さすがに下着までは用意されていなかったが、代わりに手袋と帽子があった。使わなそうだが、せっかくだからもらっておく。
肝心の拳闘無比の発動だが、防寒着まで着てしまうとさすがに能力はかなり弱まる。
だが、靴、ズボン、シャツ、これの着用までなら発動自体は問題ない。なんの機能もない普通の服よりは、少しだけ違和感があるが、それでも能力の発動は可能なようだ。これなら通常の魔物とは心置きなく戦える。十分に使えそうだ。
全ての試着を問題なく済ませると、応接室に戻る。
「カテリーナ様、終わったぜ。あんなにもらって良かったのか?」
「魔法付与の服はそれなりの高級品になりますが、それでもまだ魔神討伐の報酬には見合っていないと思います。こちらもどうぞ」
少しだけ含むような感じから、報酬には名誉を譲るという件も含まれているようだ。俺が遊んでいる間に女教皇から話を聞いているのだろう。

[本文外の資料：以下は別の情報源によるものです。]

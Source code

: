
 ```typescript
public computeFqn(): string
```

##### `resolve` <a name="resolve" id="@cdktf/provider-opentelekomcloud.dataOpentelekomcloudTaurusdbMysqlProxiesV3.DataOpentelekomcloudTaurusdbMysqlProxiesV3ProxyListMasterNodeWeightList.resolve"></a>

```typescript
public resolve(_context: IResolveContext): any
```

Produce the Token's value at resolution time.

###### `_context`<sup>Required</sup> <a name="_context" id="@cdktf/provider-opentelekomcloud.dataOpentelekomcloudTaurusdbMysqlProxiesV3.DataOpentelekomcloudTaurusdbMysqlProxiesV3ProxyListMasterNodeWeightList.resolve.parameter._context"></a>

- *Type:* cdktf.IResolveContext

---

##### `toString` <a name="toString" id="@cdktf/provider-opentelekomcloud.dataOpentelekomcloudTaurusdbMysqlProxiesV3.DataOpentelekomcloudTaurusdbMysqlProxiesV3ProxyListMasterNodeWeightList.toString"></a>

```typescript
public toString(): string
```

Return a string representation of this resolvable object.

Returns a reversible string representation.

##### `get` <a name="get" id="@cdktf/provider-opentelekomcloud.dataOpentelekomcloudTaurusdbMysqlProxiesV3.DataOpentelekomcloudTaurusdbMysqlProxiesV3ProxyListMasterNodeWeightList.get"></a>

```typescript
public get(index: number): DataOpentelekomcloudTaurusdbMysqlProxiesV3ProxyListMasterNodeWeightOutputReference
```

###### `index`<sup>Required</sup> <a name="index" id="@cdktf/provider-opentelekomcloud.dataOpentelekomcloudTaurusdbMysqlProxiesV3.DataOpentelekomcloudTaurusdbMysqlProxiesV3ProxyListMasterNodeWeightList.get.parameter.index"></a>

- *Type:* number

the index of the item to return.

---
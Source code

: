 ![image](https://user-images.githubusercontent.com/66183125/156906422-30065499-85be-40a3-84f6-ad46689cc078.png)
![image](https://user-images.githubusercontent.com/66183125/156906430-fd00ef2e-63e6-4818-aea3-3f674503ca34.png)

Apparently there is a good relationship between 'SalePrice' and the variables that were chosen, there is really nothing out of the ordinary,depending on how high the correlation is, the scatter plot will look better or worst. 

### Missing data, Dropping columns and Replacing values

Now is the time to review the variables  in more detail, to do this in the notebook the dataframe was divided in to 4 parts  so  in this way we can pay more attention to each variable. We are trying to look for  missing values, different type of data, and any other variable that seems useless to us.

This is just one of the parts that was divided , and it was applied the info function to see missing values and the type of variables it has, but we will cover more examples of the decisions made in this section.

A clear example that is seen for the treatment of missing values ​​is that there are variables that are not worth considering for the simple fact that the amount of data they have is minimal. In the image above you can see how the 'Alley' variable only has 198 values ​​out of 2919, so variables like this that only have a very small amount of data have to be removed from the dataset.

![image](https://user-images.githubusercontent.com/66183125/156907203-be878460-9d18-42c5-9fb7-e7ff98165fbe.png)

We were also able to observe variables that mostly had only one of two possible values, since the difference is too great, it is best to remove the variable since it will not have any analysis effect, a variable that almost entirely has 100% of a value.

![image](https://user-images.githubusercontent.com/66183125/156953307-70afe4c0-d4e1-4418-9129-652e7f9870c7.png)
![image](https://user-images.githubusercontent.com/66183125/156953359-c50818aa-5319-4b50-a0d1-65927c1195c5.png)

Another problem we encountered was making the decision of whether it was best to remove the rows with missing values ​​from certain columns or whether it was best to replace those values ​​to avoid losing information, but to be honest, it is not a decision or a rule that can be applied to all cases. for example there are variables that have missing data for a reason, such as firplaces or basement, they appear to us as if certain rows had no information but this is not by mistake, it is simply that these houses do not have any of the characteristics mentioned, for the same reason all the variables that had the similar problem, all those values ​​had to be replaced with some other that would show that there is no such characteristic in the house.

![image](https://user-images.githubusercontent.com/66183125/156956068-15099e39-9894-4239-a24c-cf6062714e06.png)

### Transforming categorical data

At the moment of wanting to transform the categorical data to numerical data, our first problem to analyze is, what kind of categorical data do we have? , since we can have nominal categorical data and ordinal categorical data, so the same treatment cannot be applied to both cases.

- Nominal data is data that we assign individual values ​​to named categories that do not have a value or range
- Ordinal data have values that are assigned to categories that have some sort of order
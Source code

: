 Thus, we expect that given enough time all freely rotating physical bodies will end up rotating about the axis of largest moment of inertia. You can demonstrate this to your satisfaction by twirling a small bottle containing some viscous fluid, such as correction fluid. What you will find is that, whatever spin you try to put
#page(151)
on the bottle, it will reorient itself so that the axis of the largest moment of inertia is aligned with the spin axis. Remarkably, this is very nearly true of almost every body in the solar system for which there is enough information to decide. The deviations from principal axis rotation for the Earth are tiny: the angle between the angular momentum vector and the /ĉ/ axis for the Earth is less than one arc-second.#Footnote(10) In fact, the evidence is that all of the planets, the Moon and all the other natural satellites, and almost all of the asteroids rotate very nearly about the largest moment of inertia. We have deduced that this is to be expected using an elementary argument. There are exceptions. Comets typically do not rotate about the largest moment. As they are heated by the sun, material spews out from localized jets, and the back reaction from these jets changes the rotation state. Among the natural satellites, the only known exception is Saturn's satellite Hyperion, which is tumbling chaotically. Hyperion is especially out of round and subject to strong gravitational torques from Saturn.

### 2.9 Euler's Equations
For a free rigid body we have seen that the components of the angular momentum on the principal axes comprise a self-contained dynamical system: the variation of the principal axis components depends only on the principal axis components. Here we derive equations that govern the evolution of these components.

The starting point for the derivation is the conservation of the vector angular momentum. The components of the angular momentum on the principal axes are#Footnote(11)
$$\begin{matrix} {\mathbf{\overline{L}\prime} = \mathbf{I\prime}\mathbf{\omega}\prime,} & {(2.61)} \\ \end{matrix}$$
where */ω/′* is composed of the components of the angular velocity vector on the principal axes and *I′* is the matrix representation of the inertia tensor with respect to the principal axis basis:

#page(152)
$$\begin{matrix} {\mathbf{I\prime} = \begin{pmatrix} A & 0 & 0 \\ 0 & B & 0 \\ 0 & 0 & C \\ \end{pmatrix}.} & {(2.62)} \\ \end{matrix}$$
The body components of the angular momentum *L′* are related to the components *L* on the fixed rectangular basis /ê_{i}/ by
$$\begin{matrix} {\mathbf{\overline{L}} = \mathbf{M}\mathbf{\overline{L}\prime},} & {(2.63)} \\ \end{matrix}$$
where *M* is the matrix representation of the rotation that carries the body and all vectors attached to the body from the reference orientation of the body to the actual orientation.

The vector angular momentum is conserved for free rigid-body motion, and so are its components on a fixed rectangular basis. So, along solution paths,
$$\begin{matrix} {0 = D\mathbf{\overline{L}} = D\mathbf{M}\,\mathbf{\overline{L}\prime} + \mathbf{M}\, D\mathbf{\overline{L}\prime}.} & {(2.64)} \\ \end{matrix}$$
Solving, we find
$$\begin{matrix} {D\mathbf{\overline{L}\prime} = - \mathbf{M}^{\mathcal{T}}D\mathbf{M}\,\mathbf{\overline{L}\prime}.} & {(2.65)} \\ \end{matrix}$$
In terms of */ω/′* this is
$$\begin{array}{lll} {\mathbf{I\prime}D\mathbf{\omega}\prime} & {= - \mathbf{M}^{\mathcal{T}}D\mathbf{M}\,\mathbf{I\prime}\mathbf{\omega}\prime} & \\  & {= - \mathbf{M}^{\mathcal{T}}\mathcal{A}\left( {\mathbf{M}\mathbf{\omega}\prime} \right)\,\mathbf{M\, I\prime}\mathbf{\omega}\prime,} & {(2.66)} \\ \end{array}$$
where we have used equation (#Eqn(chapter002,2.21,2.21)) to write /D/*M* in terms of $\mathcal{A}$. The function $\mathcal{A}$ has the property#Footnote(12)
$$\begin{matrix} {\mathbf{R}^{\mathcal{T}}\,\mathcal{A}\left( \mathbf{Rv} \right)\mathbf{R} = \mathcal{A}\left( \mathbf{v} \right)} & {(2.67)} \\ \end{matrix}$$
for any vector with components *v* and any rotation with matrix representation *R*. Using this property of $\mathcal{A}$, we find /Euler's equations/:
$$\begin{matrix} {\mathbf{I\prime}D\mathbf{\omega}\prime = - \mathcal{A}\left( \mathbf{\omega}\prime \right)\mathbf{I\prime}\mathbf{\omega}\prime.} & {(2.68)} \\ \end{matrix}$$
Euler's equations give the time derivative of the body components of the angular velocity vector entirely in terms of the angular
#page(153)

テーブルの上にあった箱から取り出し、差し出されたのはポーチだ。
受け取って中を開けると、小瓶がいくつか入っていた。
「こいつは?」
「神殿特製の秘薬です。ちょっとしたお怪我でしたら、問題なく完治できます。勇者様は生命魔法をお持ちでいらっしゃる方も多く、各国騎士団にも回復魔法の使い手はそれなりにいます。しかしトオル様は回復の手段をお持ちではないので、万が一のためにこちらを用意させました」
なるほど。極致耐性は凄まじい防御性能があるが、対魔神戦では怪我も十分にあり得る。こういうのはありがたいな。
総じて良く気が利いている。王国のように金と名誉などを寄越そうとするよりも、余程ありがたい。一つ一つにどれほどの価値があるのかは分からないが、ケチなことはしていないと思えるし、単純に使えるものばかりでありがたい。
「助かる。かなりいいものなんだろ?」
「それはもう。嫌らしい話ですが、秘薬は一本あたり大金貨三枚以上しますね」
一本で三百万円相当は、気軽には使えないな。それにしても、ずいぶんとぶっちゃける巫女だ。
「魔法の服も神殿の司祭以上が身に着ける特注品ですので、一着当たりの価格は相応に高価です。これについては具体的には言えませんが、シャツ一枚でもびっくりするような値段ですね」
「そ、そうか。なんか悪いな」
俺の反応が想定より薄いのか、急にアピールし始めたな。別に安物だと疑っているわけではないのだが。
この後もしばらく巫女の話を聞き続け、さらに晩餐を共にして、翌日の出立までは神殿で休むことになった。